[Japanese|English]
Anchor graph hashing is a widely used hashing approach for nearest-neighbor search for high-dimensional data. We developed an efficient algorithm for anchor graph hashing that guarantees the same search results as the original algorithm of anchor graph hashing. The original algorithm incurs a high computational cost to compute hashes, but our algorithm is highly efficiency in obtaining hashes for large-scale data.

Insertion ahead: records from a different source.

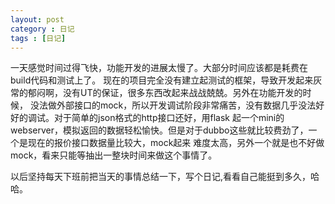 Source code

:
 ```yaml
---
layout: post
category : 日记
tags : [日记]
---
```

一天感觉时间过得飞快，功能开发的进展太慢了。大部分时间应该都是耗费在build代码和测试上了。
现在的项目完全没有建立起测试的框架，导致开发起来灰常的郁闷啊，没有UT的保证，很多东西改起来战战兢兢。另外在功能开发的时候，
没法做外部接口的mock，所以开发调试阶段非常痛苦，没有数据几乎没法好好的调试。对于简单的json格式的http接口还好，用flask
起一个mini的webserver，模拟返回的数据轻松愉快。但是对于dubbo这些就比较费劲了，一个是现在的报价接口数据量比较大，mock起来
难度太高，另外一个就是也不好做mock，看来只能等抽出一整块时间来做这个事情了。

以后坚持每天下班前把当天的事情总结一下，写个日记,看看自己能挺到多久，哈哈。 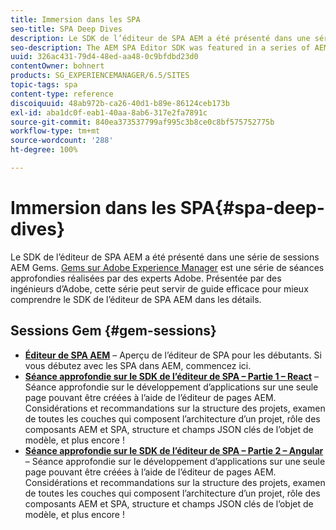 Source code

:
 ```yaml
---
title: Immersion dans les SPA
seo-title: SPA Deep Dives
description: Le SDK de l’éditeur de SPA AEM a été présenté dans une série de sessions AEM Gems. Présentée par des ingénieurs d’Adobe, cette série peut servir de guide efficace pour mieux comprendre le SDK de l’éditeur de SPA AEM dans les détails.
seo-description: The AEM SPA Editor SDK was featured in a series of AEM Gems sessions. Hosted by Adobe engineers, this series can serve as a great guide to gain a deeper understanding of the AEM SPA Editor SDK at a low level, hosted by Adobe engineers.
uuid: 326ac431-79d4-48ed-aa48-0c9bfdbd23d0
contentOwner: bohnert
products: SG_EXPERIENCEMANAGER/6.5/SITES
topic-tags: spa
content-type: reference
discoiquuid: 48ab972b-ca26-40d1-b89e-86124ceb173b
exl-id: aba1dc0f-eab1-40aa-8ab6-317e2fa7891c
source-git-commit: 840ea373537799af995c3b8ce0c8bf575752775b
workflow-type: tm+mt
source-wordcount: '288'
ht-degree: 100%

---
```


# Immersion dans les SPA{#spa-deep-dives}

Le SDK de l’éditeur de SPA AEM a été présenté dans une série de sessions AEM Gems. [Gems sur Adobe Experience Manager](https://helpx.adobe.com/fr/experience-manager/kt/eseminars/gems/aem-index.html) est une série de séances approfondies réalisées par des experts Adobe. Présentée par des ingénieurs d’Adobe, cette série peut servir de guide efficace pour mieux comprendre le SDK de l’éditeur de SPA AEM dans les détails.

## Sessions Gem {#gem-sessions}

* **[Éditeur de SPA AEM](https://helpx.adobe.com/fr/experience-manager/kt/eseminars/gems/aem-spa-editor.html)** – Aperçu de l’éditeur de SPA pour les débutants. Si vous débutez avec les SPA dans AEM, commencez ici.
* **[Séance approfondie sur le SDK de l’éditeur de SPA – Partie 1 – React](https://helpx.adobe.com/fr/experience-manager/kt/eseminars/gems/SPA-Editor-SDK-Deep-Dive-React.html)** – Séance approfondie sur le développement d’applications sur une seule page pouvant être créées à l’aide de l’éditeur de pages AEM. Considérations et recommandations sur la structure des projets, examen de toutes les couches qui composent l’architecture d’un projet, rôle des composants AEM et SPA, structure et champs JSON clés de l’objet de modèle, et plus encore !
* **[Séance approfondie sur le SDK de l’éditeur de SPA – Partie 2 – Angular](https://helpx.adobe.com/fr/experience-manager/kt/eseminars/gems/SPA-Editor-SDK-Deep-Dive-Angular.html)** – Séance approfondie sur le développement d’applications sur une seule page pouvant être créées à l’aide de l’éditeur de pages AEM. Considérations et recommandations sur la structure des projets, examen de toutes les couches qui composent l’architecture d’un projet, rôle des composants AEM et SPA, structure et champs JSON clés de l’objet de modèle, et plus encore !
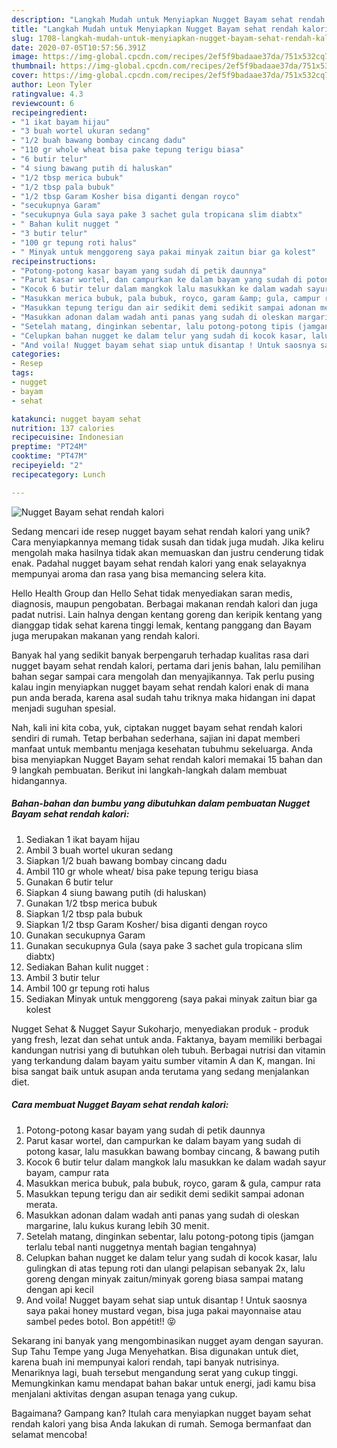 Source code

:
 ```yaml
---
description: "Langkah Mudah untuk Menyiapkan Nugget Bayam sehat rendah kalori, Bisa Manjain Lidah"
title: "Langkah Mudah untuk Menyiapkan Nugget Bayam sehat rendah kalori, Bisa Manjain Lidah"
slug: 1708-langkah-mudah-untuk-menyiapkan-nugget-bayam-sehat-rendah-kalori-bisa-manjain-lidah
date: 2020-07-05T10:57:56.391Z
image: https://img-global.cpcdn.com/recipes/2ef5f9badaae37da/751x532cq70/nugget-bayam-sehat-rendah-kalori-foto-resep-utama.jpg
thumbnail: https://img-global.cpcdn.com/recipes/2ef5f9badaae37da/751x532cq70/nugget-bayam-sehat-rendah-kalori-foto-resep-utama.jpg
cover: https://img-global.cpcdn.com/recipes/2ef5f9badaae37da/751x532cq70/nugget-bayam-sehat-rendah-kalori-foto-resep-utama.jpg
author: Leon Tyler
ratingvalue: 4.3
reviewcount: 6
recipeingredient:
- "1 ikat bayam hijau"
- "3 buah wortel ukuran sedang"
- "1/2 buah bawang bombay cincang dadu"
- "110 gr whole wheat bisa pake tepung terigu biasa"
- "6 butir telur"
- "4 siung bawang putih di haluskan"
- "1/2 tbsp merica bubuk"
- "1/2 tbsp pala bubuk"
- "1/2 tbsp Garam Kosher bisa diganti dengan royco"
- "secukupnya Garam"
- "secukupnya Gula saya pake 3 sachet gula tropicana slim diabtx"
- " Bahan kulit nugget "
- "3 butir telur"
- "100 gr tepung roti halus"
- " Minyak untuk menggoreng saya pakai minyak zaitun biar ga kolest"
recipeinstructions:
- "Potong-potong kasar bayam yang sudah di petik daunnya"
- "Parut kasar wortel, dan campurkan ke dalam bayam yang sudah di potong kasar, lalu masukkan bawang bombay cincang, &amp; bawang putih"
- "Kocok 6 butir telur dalam mangkok lalu masukkan ke dalam wadah sayur bayam, campur rata"
- "Masukkan merica bubuk, pala bubuk, royco, garam &amp; gula, campur rata"
- "Masukkan tepung terigu dan air sedikit demi sedikit sampai adonan merata."
- "Masukkan adonan dalam wadah anti panas yang sudah di oleskan margarine, lalu kukus kurang lebih 30 menit."
- "Setelah matang, dinginkan sebentar, lalu potong-potong tipis (jamgan terlalu tebal nanti nuggetnya mentah bagian tengahnya)"
- "Celupkan bahan nugget ke dalam telur yang sudah di kocok kasar, lalu gulingkan di atas tepung roti dan ulangi pelapisan sebanyak 2x, lalu goreng dengan minyak zaitun/minyak goreng biasa sampai matang dengan api kecil"
- "And voila! Nugget bayam sehat siap untuk disantap ! Untuk saosnya saya pakai honey mustard vegan, bisa juga pakai mayonnaise atau sambel pedes botol. Bon appétit!! 😝"
categories:
- Resep
tags:
- nugget
- bayam
- sehat

katakunci: nugget bayam sehat 
nutrition: 137 calories
recipecuisine: Indonesian
preptime: "PT24M"
cooktime: "PT47M"
recipeyield: "2"
recipecategory: Lunch

---
```



![Nugget Bayam sehat rendah kalori](https://img-global.cpcdn.com/recipes/2ef5f9badaae37da/751x532cq70/nugget-bayam-sehat-rendah-kalori-foto-resep-utama.jpg)

Sedang mencari ide resep nugget bayam sehat rendah kalori yang unik? Cara menyiapkannya memang tidak susah dan tidak juga mudah. Jika keliru mengolah maka hasilnya tidak akan memuaskan dan justru cenderung tidak enak. Padahal nugget bayam sehat rendah kalori yang enak selayaknya mempunyai aroma dan rasa yang bisa memancing selera kita.

Hello Health Group dan Hello Sehat tidak menyediakan saran medis, diagnosis, maupun pengobatan. Berbagai makanan rendah kalori dan juga padat nutrisi. Lain halnya dengan kentang goreng dan keripik kentang yang dianggap tidak sehat karena tinggi lemak, kentang panggang dan Bayam juga merupakan makanan yang rendah kalori.

Banyak hal yang sedikit banyak berpengaruh terhadap kualitas rasa dari nugget bayam sehat rendah kalori, pertama dari jenis bahan, lalu pemilihan bahan segar sampai cara mengolah dan menyajikannya. Tak perlu pusing kalau ingin menyiapkan nugget bayam sehat rendah kalori enak di mana pun anda berada, karena asal sudah tahu triknya maka hidangan ini dapat menjadi suguhan spesial.


Nah, kali ini kita coba, yuk, ciptakan nugget bayam sehat rendah kalori sendiri di rumah. Tetap berbahan sederhana, sajian ini dapat memberi manfaat untuk membantu menjaga kesehatan tubuhmu sekeluarga. Anda bisa menyiapkan Nugget Bayam sehat rendah kalori memakai 15 bahan dan 9 langkah pembuatan. Berikut ini langkah-langkah dalam membuat hidangannya.

<!--inarticleads1-->

##### Bahan-bahan dan bumbu yang dibutuhkan dalam pembuatan Nugget Bayam sehat rendah kalori:

1. Sediakan 1 ikat bayam hijau
1. Ambil 3 buah wortel ukuran sedang
1. Siapkan 1/2 buah bawang bombay cincang dadu
1. Ambil 110 gr whole wheat/ bisa pake tepung terigu biasa
1. Gunakan 6 butir telur
1. Siapkan 4 siung bawang putih (di haluskan)
1. Gunakan 1/2 tbsp merica bubuk
1. Siapkan 1/2 tbsp pala bubuk
1. Siapkan 1/2 tbsp Garam Kosher/ bisa diganti dengan royco
1. Gunakan secukupnya Garam
1. Gunakan secukupnya Gula (saya pake 3 sachet gula tropicana slim diabtx)
1. Sediakan  Bahan kulit nugget :
1. Ambil 3 butir telur
1. Ambil 100 gr tepung roti halus
1. Sediakan  Minyak untuk menggoreng (saya pakai minyak zaitun biar ga kolest


Nugget Sehat &amp; Nugget Sayur Sukoharjo, menyediakan produk - produk yang fresh, lezat dan sehat untuk anda. Faktanya, bayam memiliki berbagai kandungan nutrisi yang di butuhkan oleh tubuh. Berbagai nutrisi dan vitamin yang terkandung dalam bayam yaitu sumber vitamin A dan K, mangan. Ini bisa sangat baik untuk asupan anda terutama yang sedang menjalankan diet. 

<!--inarticleads2-->

##### Cara membuat Nugget Bayam sehat rendah kalori:

1. Potong-potong kasar bayam yang sudah di petik daunnya
1. Parut kasar wortel, dan campurkan ke dalam bayam yang sudah di potong kasar, lalu masukkan bawang bombay cincang, &amp; bawang putih
1. Kocok 6 butir telur dalam mangkok lalu masukkan ke dalam wadah sayur bayam, campur rata
1. Masukkan merica bubuk, pala bubuk, royco, garam &amp; gula, campur rata
1. Masukkan tepung terigu dan air sedikit demi sedikit sampai adonan merata.
1. Masukkan adonan dalam wadah anti panas yang sudah di oleskan margarine, lalu kukus kurang lebih 30 menit.
1. Setelah matang, dinginkan sebentar, lalu potong-potong tipis (jamgan terlalu tebal nanti nuggetnya mentah bagian tengahnya)
1. Celupkan bahan nugget ke dalam telur yang sudah di kocok kasar, lalu gulingkan di atas tepung roti dan ulangi pelapisan sebanyak 2x, lalu goreng dengan minyak zaitun/minyak goreng biasa sampai matang dengan api kecil
1. And voila! Nugget bayam sehat siap untuk disantap ! Untuk saosnya saya pakai honey mustard vegan, bisa juga pakai mayonnaise atau sambel pedes botol. Bon appétit!! 😝


Sekarang ini banyak yang mengombinasikan nugget ayam dengan sayuran. Sup Tahu Tempe yang Juga Menyehatkan. Bisa digunakan untuk diet, karena buah ini mempunyai kalori rendah, tapi banyak nutrisinya. Menariknya lagi, buah tersebut mengandung serat yang cukup tinggi. Memungkinkan kamu mendapat bahan bakar untuk energi, jadi kamu bisa menjalani aktivitas dengan asupan tenaga yang cukup. 

Bagaimana? Gampang kan? Itulah cara menyiapkan nugget bayam sehat rendah kalori yang bisa Anda lakukan di rumah. Semoga bermanfaat dan selamat mencoba!
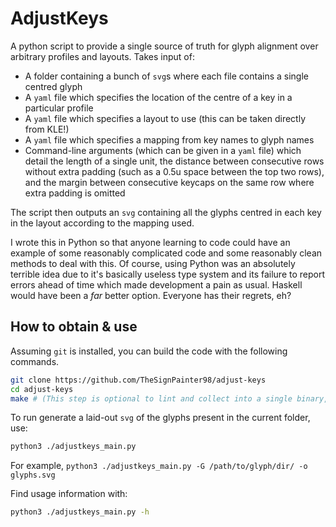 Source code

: # AdjustKeys

A python script to provide a single source of truth for glyph alignment over arbitrary profiles and layouts.
Takes input of:

- A folder containing a bunch of `svg`s where each file contains a single centred glyph
- A `yaml` file which specifies the location of the centre of a key in a particular profile
- A `yaml` file which specifies a layout to use (this can be taken directly from KLE!)
- A `yaml` file which specifies a mapping from key names to glyph names
- Command-line arguments (which can be given in a `yaml` file) which detail the length of a single unit, the distance between consecutive rows without extra padding (such as a 0.5u space between the top two rows), and the margin between consecutive keycaps on the same row where extra padding is omitted

The script then outputs an `svg` containing all the glyphs centred in each key in the layout according to the mapping used.

I wrote this in Python so that anyone learning to code could have an example of some reasonably complicated code and some reasonably clean methods to deal with this.
Of course, using Python was an absolutely terrible idea due to it's basically useless type system and its failure to report errors ahead of time which made development a pain as usual.
Haskell would have been a _far_ better option.
Everyone has their regrets, eh?

## How to obtain &amp; use

Assuming `git` is installed, you can build the code with the following commands.

```bash
git clone https://github.com/TheSignPainter98/adjust-keys
cd adjust-keys
make # (This step is optional to lint and collect into a single binary, so don't worry if it doesn't work, see below)
```

To run generate a laid-out `svg` of the glyphs present in the current folder, use:

```bash
python3 ./adjustkeys_main.py
```

For example, `python3 ./adjustkeys_main.py -G /path/to/glyph/dir/ -o glyphs.svg`

Find usage information with:

```bash
python3 ./adjustkeys_main.py -h
```
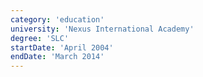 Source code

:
 ```yaml
---
category: 'education'
university: 'Nexus International Academy'
degree: 'SLC'
startDate: 'April 2004'
endDate: 'March 2014'
---
```

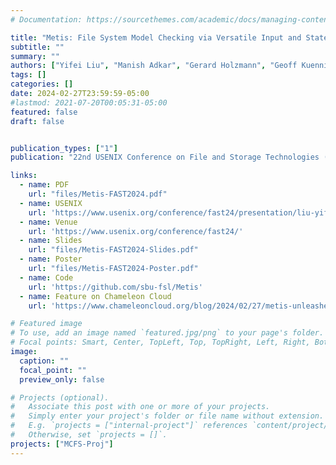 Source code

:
 ```yaml
---
# Documentation: https://sourcethemes.com/academic/docs/managing-content/

title: "Metis: File System Model Checking via Versatile Input and State Exploration"
subtitle: ""
summary: ""
authors: ["Yifei Liu", "Manish Adkar", "Gerard Holzmann", "Geoff Kuenning", "Pei Liu", "Scott Smolka", "Wei Su", "Erez Zadok"]
tags: []
categories: []
date: 2024-02-27T23:59:59-05:00
#lastmod: 2021-07-20T00:05:31-05:00
featured: false
draft: false


publication_types: ["1"]
publication: "22nd USENIX Conference on File and Storage Technologies (FAST 2024), Santa Clara, CA."

links:
  - name: PDF
    url: "files/Metis-FAST2024.pdf"
  - name: USENIX
    url: 'https://www.usenix.org/conference/fast24/presentation/liu-yifei'
  - name: Venue
    url: 'https://www.usenix.org/conference/fast24/'
  - name: Slides
    url: "files/Metis-FAST2024-Slides.pdf"
  - name: Poster
    url: "files/Metis-FAST2024-Poster.pdf"
  - name: Code
    url: 'https://github.com/sbu-fsl/Metis'
  - name: Feature on Chameleon Cloud
    url: 'https://www.chameleoncloud.org/blog/2024/02/27/metis-unleashed-a-new-dawn-for-file-system-integrity/'

# Featured image
# To use, add an image named `featured.jpg/png` to your page's folder.
# Focal points: Smart, Center, TopLeft, Top, TopRight, Left, Right, BottomLeft, Bottom, BottomRight.
image:
  caption: ""
  focal_point: ""
  preview_only: false

# Projects (optional).
#   Associate this post with one or more of your projects.
#   Simply enter your project's folder or file name without extension.
#   E.g. `projects = ["internal-project"]` references `content/project/deep-learning/index.md`.
#   Otherwise, set `projects = []`.
projects: ["MCFS-Proj"]
---
```

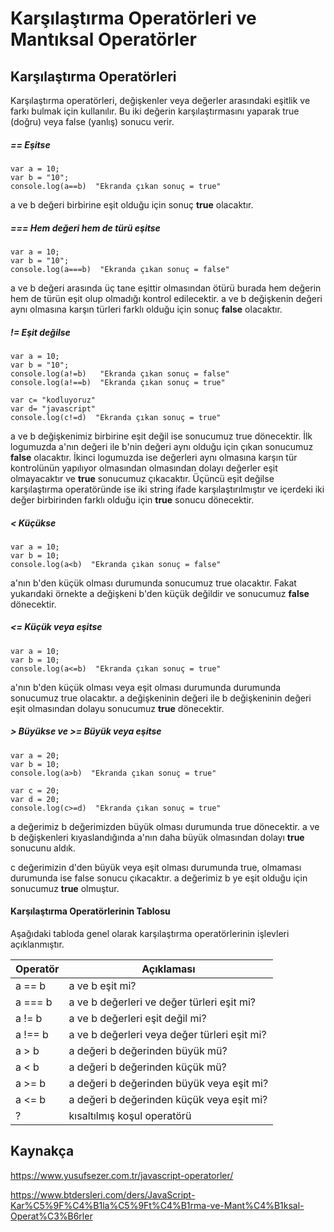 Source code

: # Karşılaştırma Operatörleri ve Mantıksal Operatörler

## Karşılaştırma Operatörleri 

Karşılaştırma operatörleri, değişkenler veya değerler arasındaki eşitlik ve farkı bulmak için kullanılır. Bu iki değerin karşılaştırmasını yaparak true (doğru) veya false (yanlış) sonucu verir.

##### == Eşitse
```
var a = 10;
var b = "10";
console.log(a==b)  "Ekranda çıkan sonuç = true"
```
a ve b değeri birbirine eşit olduğu için sonuç **true** olacaktır.

##### === Hem değeri hem de türü eşitse

```
var a = 10;
var b = "10";
console.log(a===b)  "Ekranda çıkan sonuç = false"
```
a ve b değeri arasında üç tane eşittir olmasından ötürü burada hem değerin hem de türün eşit olup olmadığı kontrol edilecektir. a ve b değişkenin değeri aynı olmasına karşın türleri farklı olduğu için sonuç **false** olacaktır.

##### != Eşit değilse
```
var a = 10;
var b = "10";
console.log(a!=b)   "Ekranda çıkan sonuç = false"
console.log(a!==b)  "Ekranda çıkan sonuç = true"

var c= "kodluyoruz"
var d= "javascript"
console.log(c!=d)  "Ekranda çıkan sonuç = true"
```
a ve b değişkenimiz birbirine eşit değil ise sonucumuz true dönecektir. İlk logumuzda a'nın değeri ile b'nin değeri aynı olduğu için çıkan sonucumuz **false** olacaktır. İkinci logumuzda ise değerleri aynı olmasına karşın tür kontrolünün yapılıyor olmasından olmasından dolayı değerler eşit olmayacaktır ve **true** sonucumuz çıkacaktır. Üçüncü eşit değilse karşılaştırma operatöründe ise iki string ifade karşılaştırılmıştır ve içerdeki iki değer birbirinden farklı olduğu için **true** sonucu dönecektir.

#####  < Küçükse

```
var a = 10;
var b = 10;
console.log(a<b)  "Ekranda çıkan sonuç = false"
```

a'nın b'den küçük olması durumunda sonucumuz true olacaktır. Fakat yukarıdaki örnekte a değişkeni b'den küçük değildir ve sonucumuz **false** dönecektir.

#####  <= Küçük veya eşitse

```
var a = 10;
var b = 10;
console.log(a<=b)  "Ekranda çıkan sonuç = true"
```

a'nın b'den küçük olması veya eşit olması durumunda durumunda sonucumuz true olacaktır. a değişkeninin değeri ile b değişkeninin değeri eşit olmasından dolayu sonucumuz **true** dönecektir.

#####  > Büyükse ve >= Büyük veya eşitse

```
var a = 20;
var b = 10;
console.log(a>b)  "Ekranda çıkan sonuç = true"

var c = 20;
var d = 20;
console.log(c>=d)  "Ekranda çıkan sonuç = true"

```
a değerimiz b değerimizden büyük olması durumunda true dönecektir. a ve b değişkenleri kıyaslandığında a'nın daha büyük olmasından dolayı **true** sonucunu aldık.

c değerimizin d'den büyük veya eşit olması durumunda true, olmaması durumunda ise false sonucu çıkacaktır. a değerimiz b ye eşit olduğu için sonucumuz **true** olmuştur. 

#### Karşılaştırma Operatörlerinin Tablosu

Aşağıdaki tabloda genel olarak karşılaştırma operatörlerinin işlevleri açıklanmıştır.

Operatör | Açıklaması
-- | --
a == b  | a ve b eşit mi?
a === b | a ve b değerleri ve değer türleri eşit mi?
a != b  | a ve b değerleri eşit değil mi?
a !== b | a ve b değerleri veya değer türleri eşit mi?
a > b   | a değeri b değerinden büyük mü?
a < b   | a değeri b değerinden küçük mü?
a >= b  | a değeri b değerinden büyük veya eşit mi?
a <= b  | a değeri b değerinden küçük veya eşit mi?
?       | kısaltılmış koşul operatörü

## Kaynakça

https://www.yusufsezer.com.tr/javascript-operatorler/

https://www.btdersleri.com/ders/JavaScript-Kar%C5%9F%C4%B1la%C5%9Ft%C4%B1rma-ve-Mant%C4%B1ksal-Operat%C3%B6rler
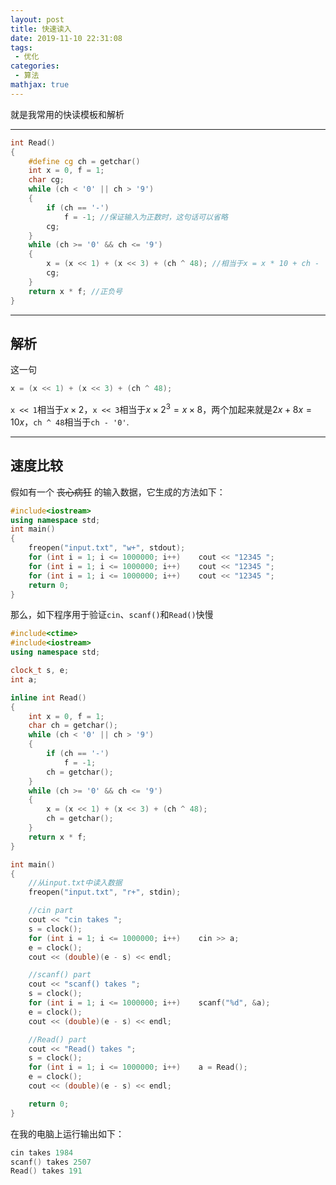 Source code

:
 ```yaml
---
layout: post
title: 快速读入
date: 2019-11-10 22:31:08
tags:
 - 优化
categories:
 - 算法
mathjax: true
---
```


就是我常用的快读模板和解析

<!-- more -->

---

```cpp
int Read()
{
    #define cg ch = getchar()
    int x = 0, f = 1;
    char cg;
    while (ch < '0' || ch > '9')
    {
        if (ch == '-')
            f = -1; //保证输入为正数时，这句话可以省略
        cg;
    }
    while (ch >= '0' && ch <= '9')
    {
        x = (x << 1) + (x << 3) + (ch ^ 48); //相当于x = x * 10 + ch - '0'
        cg;
    }
    return x * f; //正负号
}
```

<!-- placeholder -->

---
## 解析

这一句

```cpp
x = (x << 1) + (x << 3) + (ch ^ 48);
```

`x << 1`相当于$x\times2$，`x << 3`相当于$x\times2^3=x\times8$，两个加起来就是$2x+8x=10x$，`ch ^ 48`相当于`ch - '0'`. 

---
## 速度比较

假如有一个 ~~丧心病狂~~ 的输入数据，它生成的方法如下：

```cpp
#include<iostream>
using namespace std;
int main()
{
    freopen("input.txt", "w+", stdout);
    for (int i = 1; i <= 1000000; i++)    cout << "12345 ";
    for (int i = 1; i <= 1000000; i++)    cout << "12345 ";
    for (int i = 1; i <= 1000000; i++)    cout << "12345 ";
    return 0;
}
```

那么，如下程序用于验证`cin`、`scanf()`和`Read()`快慢

```cpp
#include<ctime>
#include<iostream>
using namespace std;

clock_t s, e;
int a;

inline int Read()
{
    int x = 0, f = 1;
    char ch = getchar();
    while (ch < '0' || ch > '9')
    {
        if (ch == '-')
            f = -1;
        ch = getchar();
    }
    while (ch >= '0' && ch <= '9')
    {
        x = (x << 1) + (x << 3) + (ch ^ 48);
        ch = getchar();
    }
    return x * f;
}

int main()
{
    //从input.txt中读入数据
    freopen("input.txt", "r+", stdin);

    //cin part
    cout << "cin takes ";
    s = clock();
    for (int i = 1; i <= 1000000; i++)    cin >> a;
    e = clock();
    cout << (double)(e - s) << endl;

    //scanf() part
    cout << "scanf() takes ";
    s = clock();
    for (int i = 1; i <= 1000000; i++)    scanf("%d", &a);
    e = clock();
    cout << (double)(e - s) << endl;

    //Read() part
    cout << "Read() takes ";
    s = clock();
    for (int i = 1; i <= 1000000; i++)    a = Read();
    e = clock();
    cout << (double)(e - s) << endl;

    return 0;
}
```

在我的电脑上运行输出如下：

```cpp
cin takes 1984
scanf() takes 2507
Read() takes 191
```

The original algorithm computes an m×m dense matrix representing the relationships between anchors to compute hashes. It computes the hashes from eigenvectors of the dense matrix. However, since it incurs high computational cost to compute eigendecomposition for the dense matrix, it requires large computational time to obtain the hashes. Our algorithm computes the eigenvalues of a sparse tridiagonal matrix that has the same eigenvalues as the dense matrix, and it computes the corresponding eigenvectors to efficiently obtain the hashes.
Our approach can reduce the computation time to obtain hashes up to 300 times faster than the original algorithm. Our algorithm enables us to compute hashes within one hour for large-scale datasets with tens of millions of data points and enable real-time nearest-neighbor search.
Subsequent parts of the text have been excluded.